-------- Material provided --------

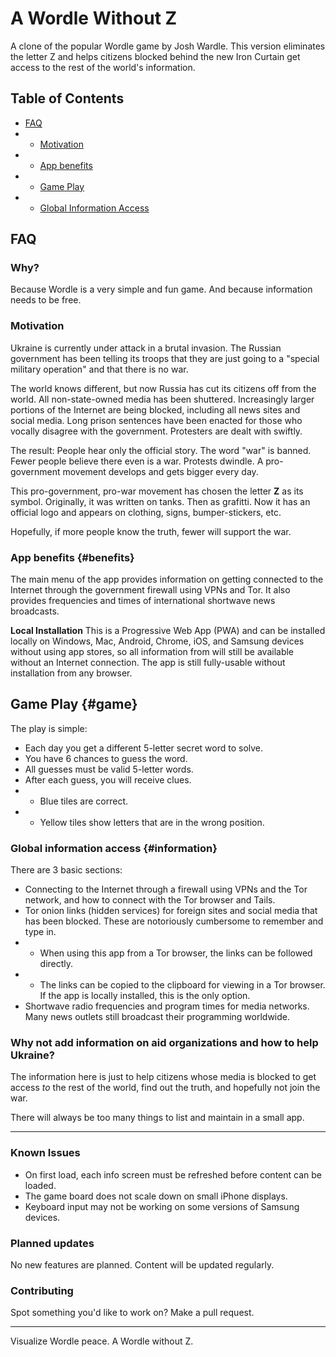 # A Wordle Without Z

A clone of the popular Wordle game by Josh Wardle. This version eliminates the letter Z and helps citizens blocked behind the new Iron Curtain get access to the rest of the world's information.

## Table of Contents
* [FAQ](#FAQ)
* * [Motivation](#motivation)
* * [App benefits](#benefits)
* * [Game Play](#game)
* * [Global Information Access](#information)

## FAQ
### Why?
Because Wordle is a very simple and fun game. And because information needs to be free.

### Motivation
Ukraine is currently under attack in a brutal invasion. The Russian government has been telling its troops that they are just going to a "special military operation" and that there is no war.

The world knows different, but now Russia has cut its citizens off from the world. All non-state-owned media has been shuttered. Increasingly larger portions of the Internet are being blocked, including all news sites and social media. Long prison sentences have been enacted for those who vocally disagree with the government. Protesters are dealt with swiftly.

The result: People hear only the official story. The word "war" is banned. Fewer people believe there even is a war. Protests dwindle. A pro-government movement develops and gets bigger every day.

This pro-government, pro-war movement has chosen the letter **Z** as its symbol. Originally, it was written on tanks. Then as grafitti. Now it has an official logo and appears on clothing, signs, bumper-stickers, etc.

Hopefully, if more people know the truth, fewer will support the war.

<!-- TODO: Add images here -->

### App benefits {#benefits}
The main menu of the app provides information on getting connected to the Internet through the government firewall using VPNs and Tor. It also provides frequencies and times of international shortwave news broadcasts.

**Local Installation**
This is a Progressive Web App (PWA) and can be installed locally on Windows, Mac, Android, Chrome, iOS, and Samsung devices without using app stores, so all information from will still be available without an Internet connection. The app is still fully-usable without installation from any browser.

## Game Play {#game}
The play is simple:
* Each day you get a different 5-letter secret word to solve.
* You have 6 chances to guess the word.
* All guesses must be valid 5-letter words.
* After each guess, you will receive clues.
* * Blue tiles are correct.
* * Yellow tiles show letters that are in the wrong position.

### Global information access {#information}
There are 3 basic sections:
* Connecting to the Internet through a firewall using VPNs and the Tor network, and how to connect with the Tor browser and Tails.
* Tor onion links (hidden services) for foreign sites and social media that has been blocked. These are notoriously cumbersome to remember and type in.
* * When using this app from a Tor browser, the links can be followed directly.
* * The links can be copied to the clipboard for viewing in a Tor browser. If the app is locally installed, this is the only option.
* Shortwave radio frequencies and program times for media networks. Many news outlets still broadcast their programming worldwide.

### Why not add information on aid organizations and how to help Ukraine?
The information here is just to help citizens whose media is blocked to get access *to* the rest of the world, find out the truth, and hopefully not join the war.

There will always be too many things to list and maintain in a small app.

---
### Known Issues
* On first load, each info screen must be refreshed before content can be loaded.
* The game board does not scale down on small iPhone displays.
* Keyboard input may not be working on some versions of Samsung devices.
### Planned updates
No new features are planned. Content will be updated regularly.
### Contributing
Spot something you'd like to work on? Make a pull request.

------

Visualize Wordle peace. A Wordle without Z.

--------

*Exercise instructions*.
All records above need to be returned exactly. Omit the pictures.

*Task solution*.
 # A Wordle Without Z

A clone of the popular Wordle game by Josh Wardle. This version eliminates the letter Z and helps citizens blocked behind the new Iron Curtain get access to the rest of the world's information.

## Table of Contents
* [FAQ](#FAQ)
* * [Motivation](#motivation)
* * [App benefits](#benefits)
* * [Game Play](#game)
* * [Global Information Access](#information)

## FAQ
### Why?
Because Wordle is a very simple and fun game. And because information needs to be free.

### Motivation
Ukraine is currently under attack in a brutal invasion. The Russian government has been telling its troops that they are just going to a "special military operation" and that there is no war.

The world knows different, but now Russia has cut its citizens off from the world. All non-state-owned media has been shuttered. Increasingly larger portions of the Internet are being blocked, including all news sites and social media. Long prison sentences have been enacted for those who vocally disagree with the government. Protesters are dealt with swiftly.

The result: People hear only the official story. The word "war" is banned. Fewer people believe there even is a war. Protests dwindle. A pro-government movement develops and gets bigger every day.

This pro-government, pro-war movement has chosen the letter **Z** as its symbol. Originally, it was written on tanks. Then as grafitti. Now it has an official logo and appears on clothing, signs, bumper-stickers, etc.

Hopefully, if more people know the truth, fewer will support the war.

<!-- TODO: Add images here -->

### App benefits {#benefits}
The main menu of the app provides information on getting connected to the Internet through the government firewall using VPNs and Tor. It also provides frequencies and times of international shortwave news broadcasts.

**Local Installation**
This is a Progressive Web App (PWA) and can be installed locally on Windows, Mac, Android, Chrome, iOS, and Samsung devices without using app stores, so all information from will still be available without an Internet connection. The app is still fully-usable without installation from any browser.

## Game Play {#game}
The play is simple:
* Each day you get a different 5-letter secret word to solve.
* You have 6 chances to guess the word.
* All guesses must be valid 5-letter words.
* After each guess, you will receive clues.
* * Blue tiles are correct.
* * Yellow tiles show letters that are in the wrong position.

### Global information access {#information}
There are 3 basic sections:
* Connecting to the Internet through a firewall using VPNs and the Tor network, and how to connect with the Tor browser and Tails.
* Tor onion links (hidden services) for foreign sites and social media that has been blocked. These are notoriously cumbersome to remember and type in.
* * When using this app from a Tor browser, the links can be followed directly.
* * The links can be copied to the clipboard for viewing in a Tor browser. If the app is locally installed, this is the only option.
* Shortwave radio frequencies and program times for media networks. Many news outlets still broadcast their programming worldwide.

### Why not add information on aid organizations and how to help Ukraine?
The information here is just to help citizens whose media is blocked to get access *to* the rest of the world, find out the truth, and hopefully not join the war.

There will always be too many things to list and maintain in a small app.

---
### Known Issues
* On first load, each info screen must be refreshed before content can be loaded.
* The game board does not scale down on small iPhone displays.
* Keyboard input may not be working on some versions of Samsung devices.
### Planned updates
No new features are planned. Content will be updated regularly.
### Contributing
Spot something you'd like to work on? Make a pull request.

------

Visualize Wordle peace. A Wordle without Z.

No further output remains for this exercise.